Hukukun belli ölçüde kurumsallaştığını, artık gelenekselleşmiş bir eğitimden, bu eğitimin bir metodolojisinden söz edebileceğini belirten Erdoğan, "Ancak bu eğitimin iyi bir hakim, iyi bir savcı veya iyi bir avukat olarak temayüz etmesinin garantisi olmadığını yine hepimiz biriz. Şu ayrımı evvel emirde çok iyi yapmamız şarttır. Hukuk fakülteleri, ideal ve mevzu hukuku öğretir. Mesleki bilgi, beceri ve yeterlilik ise fakülte eğitimini aşan bir çabayı gerektirir. Mesleki olgunluk ve yeterlilik bizzat o mesleği icra ederek gelişen melekelerdir. Bilgiyi hikmet ve irfanla buluşturan değerlerdir” dedi.

Değerler ile arasında bağ kurmayı sağlayan köprünün tecrübe olduğunu söyleyen Erdoğan, "Hazreti Mevlana'ya atfedilen bir sözde bu ayrım şöyle anlatılıyor. Gençlerin aynada göremediklerini yaşlılar bir tuğla parçasında okurlar. Evet, artık bilgiye erişmek çok kolay. Cep telefonu veya bilgisayardan istediğiniz bilgiye süratle ulaşabiliyoruz. Ama tecrübe ve bilgelik insanı malumat yığını arasında yolunu kaybetmekten koruyan bir rehber olma vasfını halen koruyor. Hakim ve savcı yardımcılığı mekanizmasıyla biz işte bu dengeyi tutturmaya, bilgiyle tecrübeyi harmanlamaya çalışıyoruz" diye konuştu.

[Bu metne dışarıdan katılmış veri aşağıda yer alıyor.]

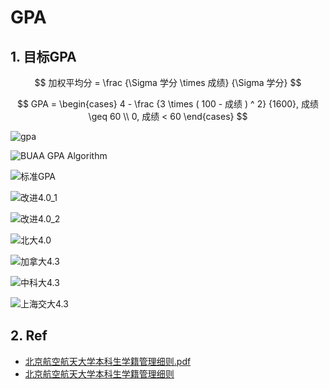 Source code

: # GPA

## 1. 目标GPA

$$
加权平均分 = \frac {\Sigma 学分 \times 成绩} {\Sigma 学分}
$$

$$
GPA = \begin{cases} 4 - \frac {3 \times ( 100 - 成绩 ) ^ 2} {1600}, 成绩 \geq 60 \\ 0, 成绩 < 60 \end{cases}
$$

![gpa](_v_images/20200720160500445_22811.png)

![BUAA GPA Algorithm](_v_images/20200721001623296_9464.png)

![标准GPA](_v_images/20191203112519207_15298.png)

![改进4.0_1](_v_images/20191203112623948_22949.png)

![改进4.0_2](_v_images/20191203112727990_24249.png)

![北大4.0](_v_images/20191203112903885_20464.png)

![加拿大4.3](_v_images/20191203112951216_25830.png)

![中科大4.3](_v_images/20191203113035727_28260.png)

![上海交大4.3](_v_images/20191203113114627_12860.png)

## 2. Ref

- [北京航空航天大学本科生学籍管理细则.pdf](_v_attachments/20200721002508695_29742/北京航空航天大学本科生学籍管理细则.pdf)
- [北京航空航天大学本科生学籍管理细则](https://jiaowu.buaa.edu.cn/bhjwc2.0/index/newsView.do?xwid=1477)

‘Geleceklerin Mesleğe En İyi Şekilde Hazırlanmasını Amaçlıyoruz’

"Yeni yetiştirme modelimizle sizlerin ve sizden sonra geleceklerin mesleğe en iyi şekilde hazırlanmasını amaçlıyoruz" diyen Erdoğan, "Buna göre adaylıkta süre 2 yılken yardımcılıkla süreyi 3 yıla çıkardık. Akademideki eğitim sürecini 7 aydan 10 aya yükselttik. Böylece yardımcıların 300 saat daha fazla eğitim almalarını sağlayacağız. Ayrıca yardımcıların sınav ve değerlendirme süreçlerinin yoğunlaştırdık. Araştırma, analitik düşünme, muhakeme ve yazım kabiliyetinin geliştirilmesi amacıyla hakim ve savcı yardımcılarımıza tez hazırlama yükümlülüğü getirdik. Böylece yardımcılar, 10 ay sürecek akademi eğitimleri ve usta çırak ilişkisi içerisinde 26 ay sürecek eğitici hakim ve savcı yanındaki eğitimleriyle birlikte 3 yıllık yoğun, teorik ve pratik yönü güçlü dolu dolu bir eğitimden geçeceklerdir” dedi.
‘İyi Tesis Edilmiş Bir Yargı, Ekonomik Gelişme Ve Kalkınmanın Da Güvencesidir’
Sistemin fikri hazırlığından hayata geçirilmesine kadar tüm safhalarında emeği ve katkısı olan bakanları, milletvekillerini, uzmanları tebrik ettiğini belirten Erdoğan, “Adalete dair hemen her başlıkta çok kapsamlı çalışmalar yürütüyoruz. Burada öncelikle şu gerçeği açık ve net söylemek isterim. Toplum halinde bir arada yaşamanın şartlarından biri bu birlikteliğin hukukunu oluşturmak, uygulamak ve gözetmektir. Ancak insanın olduğu her yerde çatışma ve çelişkiler de kaçınılmazdır. Arzu edilmese dahi suç işlenir, hukuki ihtiyaçlar baş gösterir. Hukuk devleti, bu ihtilaf ve çatışmalara hızlı, doğru ve kesin cevaplar vermeyi gerektirir. Adil ve etkili işleyen bir yargı sistemi bunun kurumsal çerçevesidir. İyi tesis edilmiş, nesnel, bağımsız ve tarafsız işleyen bir yargı, özellikle bu sistemin varlığı ekonomik gelişme ve kalkınmanın da güvencesidir” şeklinde konuştu.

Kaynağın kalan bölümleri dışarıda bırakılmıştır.